As a zoomer everyone I know would call a lot of this stuff npc millennial music. I think it's just the most basic common denominator of misc people, and I don't know a single person who would like a majority of this stuff aside from maybe my mom. Rest assured any high schooler would be brutally made fun of for listening to something like Ed Sheeran or Imagine Dragons or Tones And I
Yeah stuff like The Weeknd or Drake are popular with some people but Gen Z doesn't listen to the radio at all and I'd say definitely has the most diverse music taste of any other gen from growing up with streaming, most people regularly listen to stuff across several decades, several genres, indie music, etc.
Well idk anyone who stans The Wombats cus they kinda suck but "indie music" is a pretty broad term, doesn't mean being underground (or even being good, necessarily)

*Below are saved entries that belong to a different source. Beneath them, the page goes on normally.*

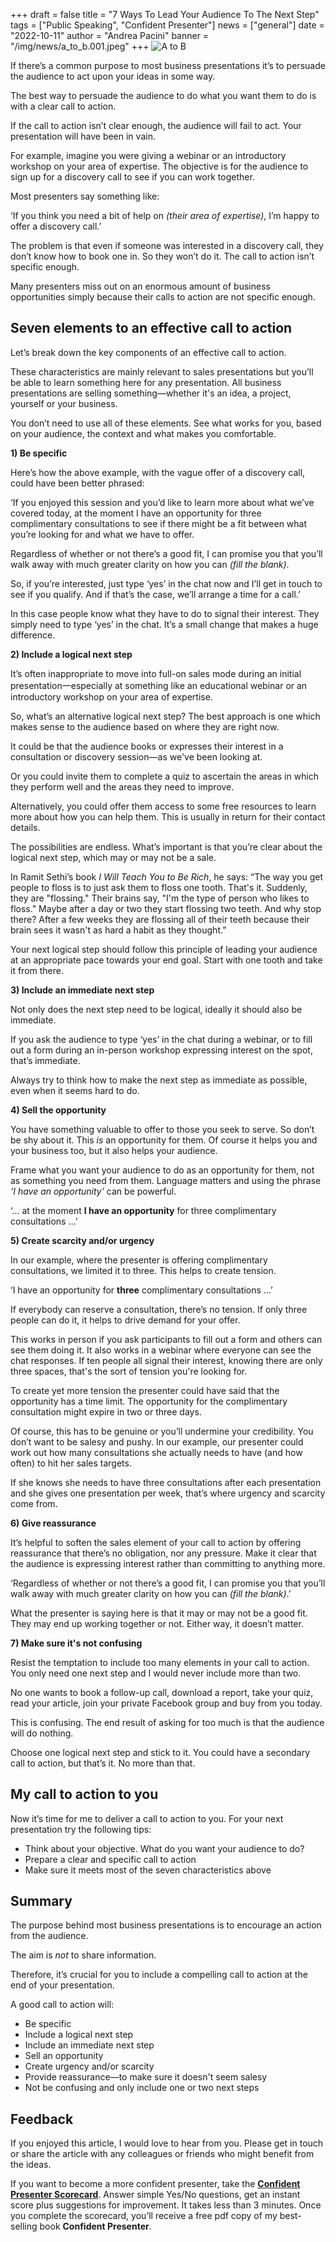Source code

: +++
draft = false
title = "7 Ways To Lead Your Audience To The Next Step"
tags = ["Public Speaking", "Confident Presenter"]
news = ["general"]
date = "2022-10-11"
author = "Andrea Pacini"
banner = "/img/news/a_to_b.001.jpeg"
+++
![](/img/news/untitled_design_1_.jpg "A to B")

<!--StartFragment-->

If there’s a common purpose to most business presentations it’s to persuade the audience to act upon your ideas in some way. 

The best way to persuade the audience to do what you want them to do is with a clear call to action.

If the call to action isn’t clear enough, the audience will fail to act. Your presentation will have been in vain.

For example, imagine you were giving a webinar or an introductory workshop on your area of expertise. The objective is for the audience to sign up for a discovery call to see if you can work together. 

Most presenters say something like: 

‘If you think you need a bit of help on *(their area of expertise)*, I’m happy to offer a discovery call.’

The problem is that even if someone was interested in a discovery call, they don’t know how to book one in. So they won’t do it. The call to action isn’t specific enough.

Many presenters miss out on an enormous amount of business opportunities simply because their calls to action are not specific enough. 

## Seven elements to an effective call to action

Let’s break down the key components of an effective call to action. 

These characteristics are mainly relevant to sales presentations but you’ll be able to learn something here for any presentation. All business presentations are selling something—whether it's an idea, a project, yourself or your business. 

You don’t need to use all of these elements. See what works for you, based on your audience, the context and what makes you comfortable. 

**1) Be specific**

Here’s how the above example, with the vague offer of a discovery call, could have been better phrased:

‘If you enjoyed this session and you’d like to learn more about what we’ve covered today, at the moment I have an opportunity for three complimentary consultations to see if there might be a fit between what you’re looking for and what we have to offer. 

Regardless of whether or not there’s a good fit, I can promise you that you’ll walk away with much greater clarity on how you can *(fill the blank)*. 

So, if you’re interested, just type ‘yes’ in the chat now and I’ll get in touch to see if you qualify. And if that’s the case, we’ll arrange a time for a call.’

In this case people know what they have to do to signal their interest. They simply need to type ‘yes’ in the chat. It’s a small change that makes a huge difference.

**2) Include a logical next step** 

It’s often inappropriate to move into full-on sales mode during an initial presentation一especially at something like an educational webinar or an introductory workshop on your area of expertise. 

So, what’s an alternative logical next step? The best approach is one which makes sense to the audience based on where they are right now.

It could be that the audience books or expresses their interest in a consultation or discovery session—as we've been looking at.

Or you could invite them to complete a quiz to ascertain the areas in which they perform well and the areas they need to improve.

Alternatively, you could offer them access to some free resources to learn more about how you can help them. This is usually in return for their contact details.

The possibilities are endless. What’s important is that you’re clear about the logical next step, which may or may not be a sale. 

In Ramit Sethi’s book *I Will Teach You to Be Rich*, he says: “The way you get people to floss is to just ask them to floss one tooth. That's it. Suddenly, they are "flossing." Their brains say, "I'm the type of person who likes to floss." Maybe after a day or two they start flossing two teeth. And why stop there? After a few weeks they are flossing all of their teeth because their brain sees it wasn't as hard a habit as they thought.” 

Your next logical step should follow this principle of leading your audience at an appropriate pace towards your end goal. Start with one tooth and take it from there. 

**3) Include an immediate next step** 

Not only does the next step need to be logical, ideally it should also be immediate. 

If you ask the audience to type ‘yes’ in the chat during a webinar, or to fill out a form during an in-person workshop expressing interest on the spot, that’s immediate.

Always try to think how to make the next step as immediate as possible, even when it seems hard to do.

**4) Sell the opportunity**

You have something valuable to offer to those you seek to serve. So don’t be shy about it. This *is* an opportunity for them. Of course it helps you and your business too, but it also helps your audience. 

Frame what you want your audience to do as an opportunity for them, not as something you need from them. Language matters and using the phrase *‘I have an opportunity’* can be powerful.

‘... at the moment **I have an opportunity** for three complimentary consultations …’

**5) Create scarcity and/or urgency** 

In our example, where the presenter is offering complimentary consultations, we limited it to three. This helps to create tension.

‘I have an opportunity for **three** complimentary consultations …’

If everybody can reserve a consultation, there’s no tension. If only three people can do it, it helps to drive demand for your offer.

This works in person if you ask participants to fill out a form and others can see them doing it. It also works in a webinar where everyone can see the chat responses. If ten people all signal their interest, knowing there are only three spaces, that's the sort of tension you're looking for. 

To create yet more tension the presenter could have said that the opportunity has a time limit. The opportunity for the complimentary consultation might expire in two or three days.

Of course, this has to be genuine or you’ll undermine your credibility. You don’t want to be salesy and pushy. In our example, our presenter could work out how many consultations she actually needs to have (and how often) to hit her sales targets. 

If she knows she needs to have three consultations after each presentation and she gives one presentation per week, that’s where urgency and scarcity come from.

**6) Give reassurance**

It’s helpful to soften the sales element of your call to action by offering reassurance that there’s no obligation, nor any pressure. Make it clear that the audience is expressing interest rather than committing to anything more.

‘Regardless of whether or not there’s a good fit, I can promise you that you’ll walk away with much greater clarity on how you can *(fill the blank)*.’ 

What the presenter is saying here is that it may or may not be a good fit. They may end up working together or not. Either way, it doesn’t matter. 

**7) Make sure it's not confusing** 

Resist the temptation to include too many elements in your call to action. You only need one next step and I would never include more than two.

No one wants to book a follow-up call, download a report, take your quiz, read your article, join your private Facebook group and buy from you today.

This is confusing. The end result of asking for too much is that the audience will do nothing. 

Choose one logical next step and stick to it. You could have a secondary call to action, but that’s it. No more than that. 

## My call to action to you

Now it’s time for me to deliver a call to action to you. For your next presentation try the following tips:

* Think about your objective. What do you want your audience to do? 
* Prepare a clear and specific call to action
* Make sure it meets most of the seven characteristics above 

## Summary

The purpose behind most business presentations is to encourage an action from the audience.

The aim is *not* to share information.

Therefore, it’s crucial for you to include a compelling call to action at the end of your presentation.

A good call to action will:

* Be specific
* Include a logical next step
* Include an immediate next step
* Sell an opportunity
* Create urgency and/or scarcity
* Provide reassurance—to make sure it doesn't seem salesy
* Not be confusing and only include one or two next steps

## Feedback

If you enjoyed this article, I would love to hear from you. Please get in touch or share the article with any colleagues or friends who might benefit from the ideas.

If you want to become a more confident presenter, take the **[Confident Presenter Scorecard](https://presentationscorecard.scoreapp.com/)**. Answer simple Yes/No questions, get an instant score plus suggestions for improvement. It takes less than 3 minutes. Once you complete the scorecard, you’ll receive a free pdf copy of my best-selling book **Confident Presenter**.

<!--EndFragment-->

Like Mac Demarco, Tame Impala, Current Joys, Cage The Elephant, Clairo, MGMT, Men I Trust, TV Girl, Omar Apollo, Cigarettes After Sex, Backseat Lovers, The Smiths, Arctic Monkeys, The Strokes, etc. are all some of the most popular "indie" artists with gen z and had a song or two big on tiktok, but that doesn't make them "tiktok music." So many popular artists from Nirvana, Foo Fighters, and Smashing Pumpkins to Elliot Smith, Pink Floyd, and The Cure have had a popular tiktok audio at some point.
Pretty much all my friends and most my friends' friends have dozens to hundreds of hours of music on their spotifys, usually pretty diverse stuff, so I never really thought of "tiktok music" as that big of a force except maybe in discovering unfamiliar artists and genres
I don't think I'd call any of those artists indie, especially in the current year. They've all seen enormous success - like millions and millions of monthly listeners. Most of those artists are just big names that saw mid/high charts success in their time and then were added to a Spotify curated 'indie' playlist. 95% of the names you just listed are in the pop music category, and made music that easily slotted into the mainstream at the time. None of them really break form or push the genre.

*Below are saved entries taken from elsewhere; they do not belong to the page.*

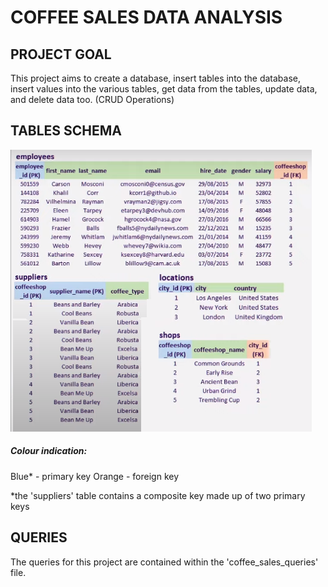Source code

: # COFFEE SALES DATA ANALYSIS

## PROJECT GOAL
This project aims to create a database, insert tables into the database, insert values into the various tables, get data from the tables, update data, and delete data too. (CRUD Operations)


## TABLES SCHEMA
![Here](<sql tables-1.png>)

##### Colour indication:
Blue* - primary key
Orange - foreign key

*the 'suppliers' table contains a composite key made up of two primary keys

## QUERIES
The queries for this project are contained within the 'coffee_sales_queries' file.
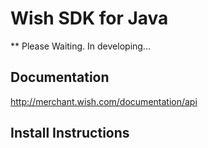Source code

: # Wish SDK for Java

** Please Waiting. In developing...

## Documentation

http://merchant.wish.com/documentation/api

## Install Instructions


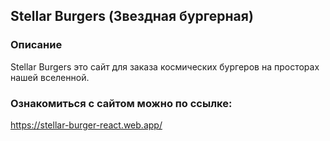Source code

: ## Stellar Burgers (Звездная бургерная)

### Описание

Stellar Burgers это сайт для заказа космических бургеров на просторах нашей вселенной.

### Ознакомиться с сайтом можно по ссылке:

https://stellar-burger-react.web.app/
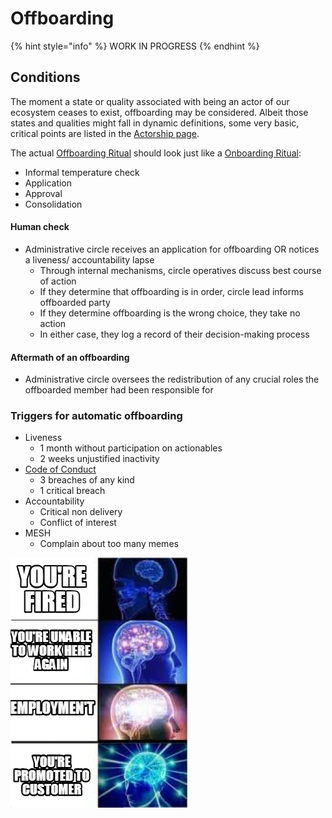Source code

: # Offboarding

{% hint style="info" %}
WORK IN PROGRESS
{% endhint %}

## Conditions

The moment a state or quality associated with being an actor of our ecosystem ceases to exist, offboarding may be considered. Albeit those states and qualities might fall in dynamic definitions, some very basic, critical points are listed in the [Actorship page](./).

The actual [Offboarding Ritual](offboarding.md) should look just like a [Onboarding Ritual](onboarding/):

* Informal temperature check
* Application 
* Approval 
* Consolidation

#### Human check

* Administrative circle receives an application for offboarding OR notices a liveness/ accountability lapse
  * Through internal mechanisms, circle operatives discuss best course of action
  * If they determine that offboarding is in order, circle lead informs offboarded party
  * If they determine offboarding is the wrong choice, they take no action
  * In either case, they log a record of their decision-making process

#### Aftermath of an offboarding

* Administrative circle oversees the redistribution of any crucial roles the offboarded member had been responsible for

### Triggers for automatic offboarding

* Liveness
  * 1 month without participation on actionables 
  * 2 weeks unjustified inactivity 
* [Code of Conduct](code-of-conduct.md)
  * 3 breaches of any kind
  * 1 critical breach
* Accountability
  * Critical non delivery 
  * Conflict of interest
* MESH
  * Complain about too many memes

![](../.gitbook/assets/image.png)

My parents probably know a song by all of those bands except maybe 2, and all they've ever listened to is the big radio stations.
No offence, but listing Arctic Monkeys as an indie band for people with diverse taste is exactly what I was talking about with the wombats, except maybe even more extreme.
They've all seen enormous success - like millions and millions of monthly listeners
Indie doesn't mean underground or genre defying, I think you missed my point, because I specifically listed indie artists with enormous success instead of smaller artists to show some of its mainstream appeal. If you googled any of these, "indie," "indie rock," of "indie pop" will show up as their genre. Indie is an umbrella word and vague style, a band doesn't become non-indie after becoming popular.
And damn I doubt my parents would know more than maybe two of these
listing Arctic Monkeys as an indie band for people with diverse taste
I was differentiating between the music on OP's list and other mainstream music more people listen to. But most people listen to plenty of less popular songs too. If I listed artists with under a million monthly streams that obviously wouldn't represent many people besides maybe my friends and I, because there's practically limitless amounts of small artists
Depends on how you define it. The indie definition has shifted recently away from definitions relating to record labels/production companies (which would put Mac Demarco in the runnings) and into a definition more closely related to alternative, which has made the label pretty meaningless. So yeah, true, the definition is very malleable.
I disagree that many people listen to stuff much smaller than artists putting in a million. I'm always perusing for new music so I ask a lot of people what they're listening to at the moment - even total strangers. I don't tell them this to their face, but it seems to be a bit of a monolith.